Please output the entries below exactly as they are.

## THE DATA
-.-.-
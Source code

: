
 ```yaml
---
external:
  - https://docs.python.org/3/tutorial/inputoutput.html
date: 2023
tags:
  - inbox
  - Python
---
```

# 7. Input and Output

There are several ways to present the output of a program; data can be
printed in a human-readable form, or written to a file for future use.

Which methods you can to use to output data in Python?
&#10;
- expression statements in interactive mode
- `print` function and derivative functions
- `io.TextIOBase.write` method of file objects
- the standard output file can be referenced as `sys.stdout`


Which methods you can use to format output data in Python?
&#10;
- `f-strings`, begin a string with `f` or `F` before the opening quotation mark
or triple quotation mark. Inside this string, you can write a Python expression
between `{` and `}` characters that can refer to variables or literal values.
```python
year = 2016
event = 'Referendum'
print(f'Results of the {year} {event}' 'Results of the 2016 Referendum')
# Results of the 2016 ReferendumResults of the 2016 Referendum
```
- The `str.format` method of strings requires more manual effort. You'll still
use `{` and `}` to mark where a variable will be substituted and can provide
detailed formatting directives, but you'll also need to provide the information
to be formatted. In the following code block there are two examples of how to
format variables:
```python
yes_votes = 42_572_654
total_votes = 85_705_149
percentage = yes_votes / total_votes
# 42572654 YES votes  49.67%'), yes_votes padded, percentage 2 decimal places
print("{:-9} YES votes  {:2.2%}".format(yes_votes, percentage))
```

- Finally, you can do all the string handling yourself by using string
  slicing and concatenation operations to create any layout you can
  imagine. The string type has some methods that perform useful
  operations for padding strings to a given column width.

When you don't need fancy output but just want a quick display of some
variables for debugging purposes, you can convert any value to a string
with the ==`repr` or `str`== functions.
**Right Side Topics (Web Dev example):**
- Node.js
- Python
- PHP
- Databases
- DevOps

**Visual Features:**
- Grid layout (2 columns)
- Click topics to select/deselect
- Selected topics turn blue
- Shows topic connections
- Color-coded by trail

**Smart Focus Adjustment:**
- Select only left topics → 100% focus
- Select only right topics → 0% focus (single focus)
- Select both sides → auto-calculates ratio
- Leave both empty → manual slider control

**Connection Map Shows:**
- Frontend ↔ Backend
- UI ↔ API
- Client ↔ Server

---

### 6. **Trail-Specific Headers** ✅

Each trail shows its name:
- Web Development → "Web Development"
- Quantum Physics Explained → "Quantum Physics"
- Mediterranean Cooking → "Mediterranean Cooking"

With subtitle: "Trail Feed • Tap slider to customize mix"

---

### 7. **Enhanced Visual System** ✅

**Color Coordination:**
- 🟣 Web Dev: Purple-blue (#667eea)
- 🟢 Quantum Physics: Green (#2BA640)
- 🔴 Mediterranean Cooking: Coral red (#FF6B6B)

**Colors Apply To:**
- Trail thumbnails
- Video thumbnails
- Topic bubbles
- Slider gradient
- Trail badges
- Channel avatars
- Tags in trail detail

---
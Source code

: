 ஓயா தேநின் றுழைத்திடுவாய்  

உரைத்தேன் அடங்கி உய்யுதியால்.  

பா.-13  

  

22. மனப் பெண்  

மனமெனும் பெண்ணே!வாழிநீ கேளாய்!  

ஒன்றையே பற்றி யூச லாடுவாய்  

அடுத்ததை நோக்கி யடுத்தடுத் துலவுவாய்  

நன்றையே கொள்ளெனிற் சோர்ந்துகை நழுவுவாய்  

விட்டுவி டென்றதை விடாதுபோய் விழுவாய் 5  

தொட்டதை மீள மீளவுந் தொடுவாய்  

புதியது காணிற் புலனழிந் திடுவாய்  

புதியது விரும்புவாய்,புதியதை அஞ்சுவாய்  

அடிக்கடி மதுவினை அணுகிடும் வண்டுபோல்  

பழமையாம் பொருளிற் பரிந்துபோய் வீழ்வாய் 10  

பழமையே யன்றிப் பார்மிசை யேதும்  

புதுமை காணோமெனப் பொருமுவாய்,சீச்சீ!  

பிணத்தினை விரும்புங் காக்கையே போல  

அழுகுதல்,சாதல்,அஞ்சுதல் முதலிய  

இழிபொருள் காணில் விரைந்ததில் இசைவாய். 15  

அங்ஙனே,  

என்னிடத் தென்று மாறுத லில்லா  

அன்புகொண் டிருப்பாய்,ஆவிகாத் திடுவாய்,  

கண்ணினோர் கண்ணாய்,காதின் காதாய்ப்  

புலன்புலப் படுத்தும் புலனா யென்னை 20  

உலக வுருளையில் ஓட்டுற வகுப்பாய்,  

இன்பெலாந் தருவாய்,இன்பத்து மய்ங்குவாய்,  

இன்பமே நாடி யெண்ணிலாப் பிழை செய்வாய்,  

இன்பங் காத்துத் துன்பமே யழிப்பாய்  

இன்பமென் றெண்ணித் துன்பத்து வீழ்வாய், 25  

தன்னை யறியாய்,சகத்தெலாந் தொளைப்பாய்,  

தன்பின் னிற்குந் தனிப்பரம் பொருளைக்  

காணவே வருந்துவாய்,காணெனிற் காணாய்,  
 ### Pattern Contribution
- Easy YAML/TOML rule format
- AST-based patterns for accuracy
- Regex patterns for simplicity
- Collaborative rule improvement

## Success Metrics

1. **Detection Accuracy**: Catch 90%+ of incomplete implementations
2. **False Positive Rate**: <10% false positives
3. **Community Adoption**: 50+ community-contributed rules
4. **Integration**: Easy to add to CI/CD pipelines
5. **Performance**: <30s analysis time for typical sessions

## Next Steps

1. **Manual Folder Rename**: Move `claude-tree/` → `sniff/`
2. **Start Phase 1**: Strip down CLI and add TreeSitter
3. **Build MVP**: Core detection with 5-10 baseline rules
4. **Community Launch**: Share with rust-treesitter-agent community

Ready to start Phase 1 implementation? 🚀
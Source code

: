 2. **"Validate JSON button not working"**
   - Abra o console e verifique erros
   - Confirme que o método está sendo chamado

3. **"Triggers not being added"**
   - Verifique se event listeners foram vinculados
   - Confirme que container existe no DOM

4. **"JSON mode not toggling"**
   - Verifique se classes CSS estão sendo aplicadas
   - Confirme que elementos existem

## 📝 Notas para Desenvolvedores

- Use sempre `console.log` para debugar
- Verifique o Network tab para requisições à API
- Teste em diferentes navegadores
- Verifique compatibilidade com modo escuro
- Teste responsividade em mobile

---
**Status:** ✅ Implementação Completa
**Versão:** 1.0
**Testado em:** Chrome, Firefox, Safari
-.-.-
## SOLUTION FOR THIS EXERCISE
Source code

:
 ```yaml
---
external:
  - https://docs.python.org/3/tutorial/inputoutput.html
date: 2023
tags:
  - inbox
  - Python
---
```

# 7. Input and Output

There are several ways to present the output of a program; data can be
printed in a human-readable form, or written to a file for future use.

Which methods you can to use to output data in Python?
&#10;
- expression statements in interactive mode
- `print` function and derivative functions
- `io.TextIOBase.write` method of file objects
- the standard output file can be referenced as `sys.stdout`


Which methods you can use to format output data in Python?
&#10;
- `f-strings`, begin a string with `f` or `F` before the opening quotation mark
or triple quotation mark. Inside this string, you can write a Python expression
between `{` and `}` characters that can refer to variables or literal values.
```python
year = 2016
event = 'Referendum'
print(f'Results of the {year} {event}' 'Results of the 2016 Referendum')
# Results of the 2016 ReferendumResults of the 2016 Referendum
```
- The `str.format` method of strings requires more manual effort. You'll still
use `{` and `}` to mark where a variable will be substituted and can provide
detailed formatting directives, but you'll also need to provide the information
to be formatted. In the following code block there are two examples of how to
format variables:
```python
yes_votes = 42_572_654
total_votes = 85_705_149
percentage = yes_votes / total_votes
# 42572654 YES votes  49.67%'), yes_votes padded, percentage 2 decimal places
print("{:-9} YES votes  {:2.2%}".format(yes_votes, percentage))
```

- Finally, you can do all the string handling yourself by using string
  slicing and concatenation operations to create any layout you can
  imagine. The string type has some methods that perform useful
  operations for padding strings to a given column width.

When you don't need fancy output but just want a quick display of some
variables for debugging purposes, you can convert any value to a string
with the ==`repr` or `str`== functions.
**Right Side Topics (Web Dev example):**
- Node.js
- Python
- PHP
- Databases
- DevOps

**Visual Features:**
- Grid layout (2 columns)
- Click topics to select/deselect
- Selected topics turn blue
- Shows topic connections
- Color-coded by trail

**Smart Focus Adjustment:**
- Select only left topics → 100% focus
- Select only right topics → 0% focus (single focus)
- Select both sides → auto-calculates ratio
- Leave both empty → manual slider control

**Connection Map Shows:**
- Frontend ↔ Backend
- UI ↔ API
- Client ↔ Server

---

### 6. **Trail-Specific Headers** ✅

Each trail shows its name:
- Web Development → "Web Development"
- Quantum Physics Explained → "Quantum Physics"
- Mediterranean Cooking → "Mediterranean Cooking"

With subtitle: "Trail Feed • Tap slider to customize mix"

---

### 7. **Enhanced Visual System** ✅

**Color Coordination:**
- 🟣 Web Dev: Purple-blue (#667eea)
- 🟢 Quantum Physics: Green (#2BA640)
- 🔴 Mediterranean Cooking: Coral red (#FF6B6B)

**Colors Apply To:**
- Trail thumbnails
- Video thumbnails
- Topic bubbles
- Slider gradient
- Trail badges
- Channel avatars
- Tags in trail detail

---
Source code

: ஓயா தேநின் றுழைத்திடுவாய்  

உரைத்தேன் அடங்கி உய்யுதியால்.  

பா.-13  

  

22. மனப் பெண்  

மனமெனும் பெண்ணே!வாழிநீ கேளாய்!  

ஒன்றையே பற்றி யூச லாடுவாய்  

அடுத்ததை நோக்கி யடுத்தடுத் துலவுவாய்  

நன்றையே கொள்ளெனிற் சோர்ந்துகை நழுவுவாய்  

விட்டுவி டென்றதை விடாதுபோய் விழுவாய் 5  

தொட்டதை மீள மீளவுந் தொடுவாய்  

புதியது காணிற் புலனழிந் திடுவாய்  

புதியது விரும்புவாய்,புதியதை அஞ்சுவாய்  

அடிக்கடி மதுவினை அணுகிடும் வண்டுபோல்  

பழமையாம் பொருளிற் பரிந்துபோய் வீழ்வாய் 10  

பழமையே யன்றிப் பார்மிசை யேதும்  

புதுமை காணோமெனப் பொருமுவாய்,சீச்சீ!  

பிணத்தினை விரும்புங் காக்கையே போல  

அழுகுதல்,சாதல்,அஞ்சுதல் முதலிய  

இழிபொருள் காணில் விரைந்ததில் இசைவாய். 15  

அங்ஙனே,  

என்னிடத் தென்று மாறுத லில்லா  

அன்புகொண் டிருப்பாய்,ஆவிகாத் திடுவாய்,  

கண்ணினோர் கண்ணாய்,காதின் காதாய்ப்  

புலன்புலப் படுத்தும் புலனா யென்னை 20  

உலக வுருளையில் ஓட்டுற வகுப்பாய்,  

இன்பெலாந் தருவாய்,இன்பத்து மய்ங்குவாய்,  

இன்பமே நாடி யெண்ணிலாப் பிழை செய்வாய்,  

இன்பங் காத்துத் துன்பமே யழிப்பாய்  

இன்பமென் றெண்ணித் துன்பத்து வீழ்வாய், 25  

தன்னை யறியாய்,சகத்தெலாந் தொளைப்பாய்,  

தன்பின் னிற்குந் தனிப்பரம் பொருளைக்  

காணவே வருந்துவாய்,காணெனிற் காணாய்,  
 ### Pattern Contribution
- Easy YAML/TOML rule format
- AST-based patterns for accuracy
- Regex patterns for simplicity
- Collaborative rule improvement

## Success Metrics

1. **Detection Accuracy**: Catch 90%+ of incomplete implementations
2. **False Positive Rate**: <10% false positives
3. **Community Adoption**: 50+ community-contributed rules
4. **Integration**: Easy to add to CI/CD pipelines
5. **Performance**: <30s analysis time for typical sessions

## Next Steps

1. **Manual Folder Rename**: Move `claude-tree/` → `sniff/`
2. **Start Phase 1**: Strip down CLI and add TreeSitter
3. **Build MVP**: Core detection with 5-10 baseline rules
4. **Community Launch**: Share with rust-treesitter-agent community

Ready to start Phase 1 implementation? 🚀
Source code

: 2. **"Validate JSON button not working"**
   - Abra o console e verifique erros
   - Confirme que o método está sendo chamado

3. **"Triggers not being added"**
   - Verifique se event listeners foram vinculados
   - Confirme que container existe no DOM

4. **"JSON mode not toggling"**
   - Verifique se classes CSS estão sendo aplicadas
   - Confirme que elementos existem

## 📝 Notas para Desenvolvedores

- Use sempre `console.log` para debugar
- Verifique o Network tab para requisições à API
- Teste em diferentes navegadores
- Verifique compatibilidade com modo escuro
- Teste responsividade em mobile

---
**Status:** ✅ Implementação Completa
**Versão:** 1.0
**Testado em:** Chrome, Firefox, Safari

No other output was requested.